Effects of vegetation and soil moisture on the simulated land surface processes from the coupled WRF/Noah model

The coupled Weather Research and Forecasting (WRF) model with the Noah land surface model (Noah LSM) is an attempt of the modeling community to embody the complex interrelationship between land surface and atmosphere into numerical weather or climate prediction. This study describes coupled WRF/Noah model tests to evaluate the model sensitivity and improvement through vegetation fraction (Fg) parameterizations and soil moisture initialization. We utilized the 500 m 8‐day Moderate Resolution Imaging Spectroradiometer reflectance data to derive the model Fg parameter using two different methods: the linear and quadric methods.
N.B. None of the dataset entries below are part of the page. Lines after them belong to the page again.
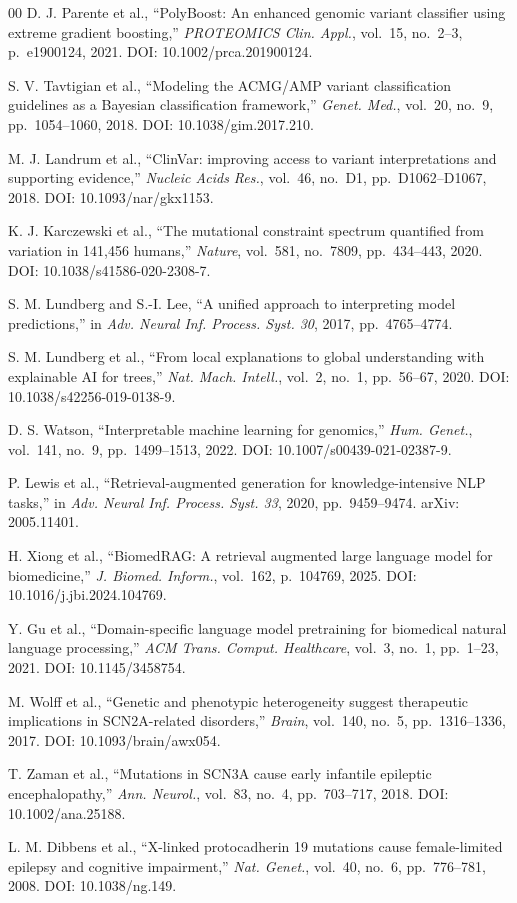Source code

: \documentclass[conference]{IEEEtran}
\begin{document}
\begin{thebibliography}{00}
D. J. Parente et al., ``PolyBoost: An enhanced genomic variant classifier
using extreme gradient boosting,'' \textit{PROTEOMICS Clin. Appl.}, vol.~15,
no.~2--3, p.~e1900124, 2021. DOI: 10.1002/prca.201900124.

S. V. Tavtigian et al., ``Modeling the ACMG/AMP variant classification
guidelines as a Bayesian classification framework,'' \textit{Genet. Med.},
vol.~20, no.~9, pp.~1054--1060, 2018. DOI: 10.1038/gim.2017.210.

M. J. Landrum et al., ``ClinVar: improving access to variant interpretations
and supporting evidence,'' \textit{Nucleic Acids Res.}, vol.~46, no.~D1,
pp.~D1062--D1067, 2018. DOI: 10.1093/nar/gkx1153.

K. J. Karczewski et al., ``The mutational constraint spectrum quantified from
variation in 141,456 humans,'' \textit{Nature}, vol.~581, no.~7809,
pp.~434--443, 2020. DOI: 10.1038/s41586-020-2308-7.

S. M. Lundberg and S.-I. Lee, ``A unified approach to interpreting model
predictions,'' in \textit{Adv. Neural Inf. Process. Syst. 30}, 2017,
pp.~4765--4774.

S. M. Lundberg et al., ``From local explanations to global understanding with
explainable AI for trees,'' \textit{Nat. Mach. Intell.}, vol.~2, no.~1,
pp.~56--67, 2020. DOI: 10.1038/s42256-019-0138-9.

D. S. Watson, ``Interpretable machine learning for genomics,''
\textit{Hum. Genet.}, vol.~141, no.~9, pp.~1499--1513, 2022.
DOI: 10.1007/s00439-021-02387-9.

P. Lewis et al., ``Retrieval-augmented generation for knowledge-intensive NLP
tasks,'' in \textit{Adv. Neural Inf. Process. Syst. 33}, 2020,
pp.~9459--9474. arXiv: 2005.11401.

H. Xiong et al., ``BiomedRAG: A retrieval augmented large language model for
biomedicine,'' \textit{J. Biomed. Inform.}, vol.~162, p.~104769, 2025.
DOI: 10.1016/j.jbi.2024.104769.

Y. Gu et al., ``Domain-specific language model pretraining for biomedical
natural language processing,'' \textit{ACM Trans. Comput. Healthcare},
vol.~3, no.~1, pp.~1--23, 2021. DOI: 10.1145/3458754.

M. Wolff et al., ``Genetic and phenotypic heterogeneity suggest therapeutic
implications in SCN2A-related disorders,'' \textit{Brain}, vol.~140, no.~5,
pp.~1316--1336, 2017. DOI: 10.1093/brain/awx054.

T. Zaman et al., ``Mutations in SCN3A cause early infantile epileptic
encephalopathy,'' \textit{Ann. Neurol.}, vol.~83, no.~4, pp.~703--717, 2018.
DOI: 10.1002/ana.25188.

L. M. Dibbens et al., ``X-linked protocadherin 19 mutations cause
female-limited epilepsy and cognitive impairment,'' \textit{Nat. Genet.},
vol.~40, no.~6, pp.~776--781, 2008. DOI: 10.1038/ng.149.

\end{thebibliography}
\end{document}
In addition, combining the Fg quadric method, we initialized soil moisture simulated by High‐Resolution Land Data Assimilation System, which has been developed for providing better soil moisture data in high spatial resolution by National Center for Atmospheric Research. We performed temporal comparisons of the simulated land surface variables: surface temperature (TS), sensible heat flux (SH), ground heat flux (GH), and latent heat flux (LH) to observed data during 2002 International H2O Project. Then these results were statistically validated with correlation coefficients and root mean square errors. The results indicate high sensitivity of the coupled model to vegetation fluctuations, showing overestimation of vegetation transpiration and very low variability of GH in highly vegetated area.